In some cases you may want to increase your liability coverage. If you have a lot of assets, you could, unfortunately, be a target for lawsuits simply because people assume you have money to pay for damages. Another reason you may want to consider increasing your liability limit is if you have a backyard pool or trampoline because those types of items may increase the risk that a visitor is injured at your home.

It’s fairly inexpensive to increase liability coverage on your homeowner’s policy. For even greater liability protection, you may want to consider purchasing a personal umbrella policy. Umbrella coverage typically offers at least a $1 million limit and kicks in after the limits of your homeowner’s policy are exhausted.

How the deductible you choose affects the cost of your policy’s premium

One factor that determines how much you pay for homeowners insurance is the deductible, which is your share of a covered claim

You can typically select the deductible for your property coverage in your homeowners policy. For example, you could choose a $1,000 deductible that would apply to your dwelling coverage, other structures coverage and your personal property coverage.

If you choose a higher deductible, the annual premium for your insurance policy will likely be lower. The downside? If you have to make a claim for repairs to your home, you’ll be required to shell out more money before your insurance helps cover the cost of repairs. On the other hand, choosing a low deductible could increase your premium, but you will pay a smaller amount when you file a claim.

Your policy’s premium and the value of your home and property

Your homeowners insurance premiums are also tied to how much coverage you purchase. If you’re buying an insurance policy to cover a home that’s worth $250,000, you’re going to pay more than someone whose home is worth half that amount.

Protecting your home

Your insurer can suggest appropriate dwelling coverage limits based on the type of home you’re insuring and the materials it’s made of. You may also be able to buy additional dwelling coverage, up to a certain amount. It’s important to understand that your dwelling coverage limit is meant to help pay to completely rebuild your home if it’s destroyed by a covered peril. So, you may not be able to purchase dwelling coverage with limits lower than what your home is worth. The Insurance Information Institute (III) also suggests that homeowners take inflation into account when choosing their coverage limits. For example, your home may be worth $300,000 today, but if you had to rebuild it after a covered loss in 5 years, it may cost $325,000 to rebuild. Be sure to ask your insurance agent about inflation guards when purchasing a policy.

Protecting your personal property

The amount of personal property coverage you buy affects the premium for your homeowners insurance policy. Homeowners insurance usually includes personal property coverage, which helps pay to repair or replace your belongings if you experience a covered loss. Say your belongings are worth $50,000. You’ll want to ensure that you buy enough personal property coverage to replace all your personal items if they’re damaged or destroyed. Otherwise, if a disaster strikes, you may not receive enough money to replace all your stuff. However, keep in mind that the more coverage you buy, the more expensive your policy premium will be. Be sure to document and create an inventory of all your items to help ensure you purchase enough coverage.

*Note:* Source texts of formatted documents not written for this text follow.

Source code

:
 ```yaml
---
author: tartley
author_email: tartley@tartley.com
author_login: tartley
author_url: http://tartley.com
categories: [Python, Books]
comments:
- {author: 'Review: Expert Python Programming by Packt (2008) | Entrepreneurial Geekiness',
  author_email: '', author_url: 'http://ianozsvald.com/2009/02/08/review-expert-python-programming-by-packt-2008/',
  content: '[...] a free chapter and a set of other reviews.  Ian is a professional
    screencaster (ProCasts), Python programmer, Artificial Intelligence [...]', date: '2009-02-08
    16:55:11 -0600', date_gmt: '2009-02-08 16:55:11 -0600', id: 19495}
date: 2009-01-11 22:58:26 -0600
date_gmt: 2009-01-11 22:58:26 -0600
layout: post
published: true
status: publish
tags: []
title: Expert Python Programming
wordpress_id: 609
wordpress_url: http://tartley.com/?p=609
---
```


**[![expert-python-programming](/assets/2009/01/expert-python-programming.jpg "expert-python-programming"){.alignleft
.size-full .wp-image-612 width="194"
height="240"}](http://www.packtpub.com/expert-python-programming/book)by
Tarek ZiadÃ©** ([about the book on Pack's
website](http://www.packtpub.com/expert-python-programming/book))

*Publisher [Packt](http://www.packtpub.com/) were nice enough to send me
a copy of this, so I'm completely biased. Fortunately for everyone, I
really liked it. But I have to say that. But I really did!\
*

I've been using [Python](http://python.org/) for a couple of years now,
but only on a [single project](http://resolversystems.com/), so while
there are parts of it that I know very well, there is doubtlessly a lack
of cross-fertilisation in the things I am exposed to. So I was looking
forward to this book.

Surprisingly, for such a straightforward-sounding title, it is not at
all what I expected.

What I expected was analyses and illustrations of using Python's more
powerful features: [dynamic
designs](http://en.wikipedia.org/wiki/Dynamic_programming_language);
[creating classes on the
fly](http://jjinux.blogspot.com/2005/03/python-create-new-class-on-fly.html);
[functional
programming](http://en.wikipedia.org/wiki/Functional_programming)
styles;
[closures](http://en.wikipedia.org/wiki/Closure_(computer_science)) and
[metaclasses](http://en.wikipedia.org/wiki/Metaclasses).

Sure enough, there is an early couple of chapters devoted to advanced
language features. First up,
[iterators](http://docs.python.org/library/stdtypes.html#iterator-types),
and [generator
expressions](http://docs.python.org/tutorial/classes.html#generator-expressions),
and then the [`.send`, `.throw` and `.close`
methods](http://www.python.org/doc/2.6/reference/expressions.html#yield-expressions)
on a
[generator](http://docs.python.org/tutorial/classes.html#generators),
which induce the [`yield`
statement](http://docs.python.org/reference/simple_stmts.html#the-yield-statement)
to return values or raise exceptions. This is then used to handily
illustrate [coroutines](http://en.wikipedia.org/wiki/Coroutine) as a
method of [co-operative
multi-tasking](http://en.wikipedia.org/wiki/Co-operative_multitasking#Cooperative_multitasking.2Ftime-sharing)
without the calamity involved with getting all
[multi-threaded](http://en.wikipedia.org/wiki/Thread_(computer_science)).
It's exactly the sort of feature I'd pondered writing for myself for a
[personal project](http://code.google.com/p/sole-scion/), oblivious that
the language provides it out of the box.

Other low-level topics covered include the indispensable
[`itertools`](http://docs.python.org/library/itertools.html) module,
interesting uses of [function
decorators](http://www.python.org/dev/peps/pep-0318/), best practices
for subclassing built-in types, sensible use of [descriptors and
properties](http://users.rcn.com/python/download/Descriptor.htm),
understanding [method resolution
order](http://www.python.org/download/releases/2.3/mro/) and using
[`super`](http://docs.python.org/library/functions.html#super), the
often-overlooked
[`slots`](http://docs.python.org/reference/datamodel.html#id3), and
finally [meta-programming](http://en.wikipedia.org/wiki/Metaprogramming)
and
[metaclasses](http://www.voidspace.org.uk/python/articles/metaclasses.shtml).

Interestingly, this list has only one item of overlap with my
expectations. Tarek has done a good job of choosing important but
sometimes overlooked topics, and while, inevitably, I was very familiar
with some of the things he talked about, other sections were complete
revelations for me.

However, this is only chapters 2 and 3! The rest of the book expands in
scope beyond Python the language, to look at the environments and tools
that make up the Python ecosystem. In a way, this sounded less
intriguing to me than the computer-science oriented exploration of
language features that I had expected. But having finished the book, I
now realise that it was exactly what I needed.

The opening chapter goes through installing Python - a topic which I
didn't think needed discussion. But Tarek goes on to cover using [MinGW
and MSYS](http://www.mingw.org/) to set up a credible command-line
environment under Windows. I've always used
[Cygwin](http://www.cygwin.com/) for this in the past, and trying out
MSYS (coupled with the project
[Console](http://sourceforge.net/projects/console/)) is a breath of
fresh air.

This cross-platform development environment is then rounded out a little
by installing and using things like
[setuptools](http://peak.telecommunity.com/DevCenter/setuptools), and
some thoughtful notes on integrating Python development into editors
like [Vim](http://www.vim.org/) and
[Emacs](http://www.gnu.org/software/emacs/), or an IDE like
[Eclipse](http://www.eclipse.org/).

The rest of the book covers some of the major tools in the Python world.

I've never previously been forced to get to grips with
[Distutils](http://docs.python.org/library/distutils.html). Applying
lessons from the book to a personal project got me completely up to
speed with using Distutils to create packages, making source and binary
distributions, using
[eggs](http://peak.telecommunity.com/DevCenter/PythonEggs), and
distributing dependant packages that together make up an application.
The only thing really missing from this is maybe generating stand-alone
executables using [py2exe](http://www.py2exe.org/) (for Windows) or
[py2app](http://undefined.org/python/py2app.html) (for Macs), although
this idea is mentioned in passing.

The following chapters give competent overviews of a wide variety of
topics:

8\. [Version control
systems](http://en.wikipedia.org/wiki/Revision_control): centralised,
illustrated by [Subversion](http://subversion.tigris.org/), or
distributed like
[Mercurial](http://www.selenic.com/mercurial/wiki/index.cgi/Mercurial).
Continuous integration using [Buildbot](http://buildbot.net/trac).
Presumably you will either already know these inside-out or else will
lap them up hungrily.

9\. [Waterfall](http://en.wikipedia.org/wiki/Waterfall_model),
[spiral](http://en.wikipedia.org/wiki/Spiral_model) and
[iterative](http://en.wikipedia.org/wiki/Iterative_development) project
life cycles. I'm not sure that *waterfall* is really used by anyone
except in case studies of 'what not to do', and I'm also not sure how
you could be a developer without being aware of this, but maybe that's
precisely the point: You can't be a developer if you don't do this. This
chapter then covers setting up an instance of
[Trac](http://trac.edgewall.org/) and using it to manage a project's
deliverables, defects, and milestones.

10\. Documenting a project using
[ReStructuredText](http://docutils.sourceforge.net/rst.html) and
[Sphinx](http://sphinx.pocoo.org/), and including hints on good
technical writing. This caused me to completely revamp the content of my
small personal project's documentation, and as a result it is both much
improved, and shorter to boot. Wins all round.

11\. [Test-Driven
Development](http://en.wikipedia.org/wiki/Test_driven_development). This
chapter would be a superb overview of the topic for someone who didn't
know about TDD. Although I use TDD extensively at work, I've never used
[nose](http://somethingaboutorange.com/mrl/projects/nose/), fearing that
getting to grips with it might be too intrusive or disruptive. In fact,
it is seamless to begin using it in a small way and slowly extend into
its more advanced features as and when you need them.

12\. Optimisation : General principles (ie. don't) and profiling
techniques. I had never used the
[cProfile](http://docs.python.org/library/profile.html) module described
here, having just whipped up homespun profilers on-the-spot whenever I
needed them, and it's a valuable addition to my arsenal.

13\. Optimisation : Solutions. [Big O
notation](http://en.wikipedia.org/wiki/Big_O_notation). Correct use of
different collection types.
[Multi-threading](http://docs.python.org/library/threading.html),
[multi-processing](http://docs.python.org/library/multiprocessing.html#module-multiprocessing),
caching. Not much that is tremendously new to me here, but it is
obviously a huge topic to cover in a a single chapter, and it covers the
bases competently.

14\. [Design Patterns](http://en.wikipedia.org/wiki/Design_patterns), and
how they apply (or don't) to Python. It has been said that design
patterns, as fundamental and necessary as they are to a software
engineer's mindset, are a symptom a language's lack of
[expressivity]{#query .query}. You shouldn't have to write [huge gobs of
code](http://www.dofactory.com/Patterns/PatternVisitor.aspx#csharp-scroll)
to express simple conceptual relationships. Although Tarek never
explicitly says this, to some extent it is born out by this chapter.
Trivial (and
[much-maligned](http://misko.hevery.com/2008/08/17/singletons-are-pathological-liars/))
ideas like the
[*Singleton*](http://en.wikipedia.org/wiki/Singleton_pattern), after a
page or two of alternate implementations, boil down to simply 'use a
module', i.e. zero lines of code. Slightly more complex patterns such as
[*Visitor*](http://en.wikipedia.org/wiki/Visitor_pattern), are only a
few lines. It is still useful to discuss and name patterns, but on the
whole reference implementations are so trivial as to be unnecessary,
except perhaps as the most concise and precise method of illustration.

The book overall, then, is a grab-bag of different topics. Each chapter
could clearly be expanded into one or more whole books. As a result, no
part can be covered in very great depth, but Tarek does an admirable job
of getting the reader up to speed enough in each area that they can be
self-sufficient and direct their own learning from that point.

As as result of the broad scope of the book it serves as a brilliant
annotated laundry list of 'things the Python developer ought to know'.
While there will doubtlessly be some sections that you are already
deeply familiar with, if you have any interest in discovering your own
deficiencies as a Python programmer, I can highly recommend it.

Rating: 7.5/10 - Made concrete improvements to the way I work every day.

Your claim history and homeowners insurance premiums

The rate you pay for homeowners coverage can be affected by your insurance claim history. Homeowners who have had fewer claims typically pay less for insurance than those who have filed more claims.

Home age, risk factors and other things that affect cost

Many factors may affect the cost of your homeowners insurance policy. Here are some of the factors that may affect how much you pay for home insurance, according to the III:

  • The age of your home
  • Condition of the roof
  • Where you live
  • Your home’s features (such as a swimming pool or fence)

When you’re shopping for homeowners insurance, it helps to understand how the coverages, coverage limits and deductibles you choose affect the cost of a policy.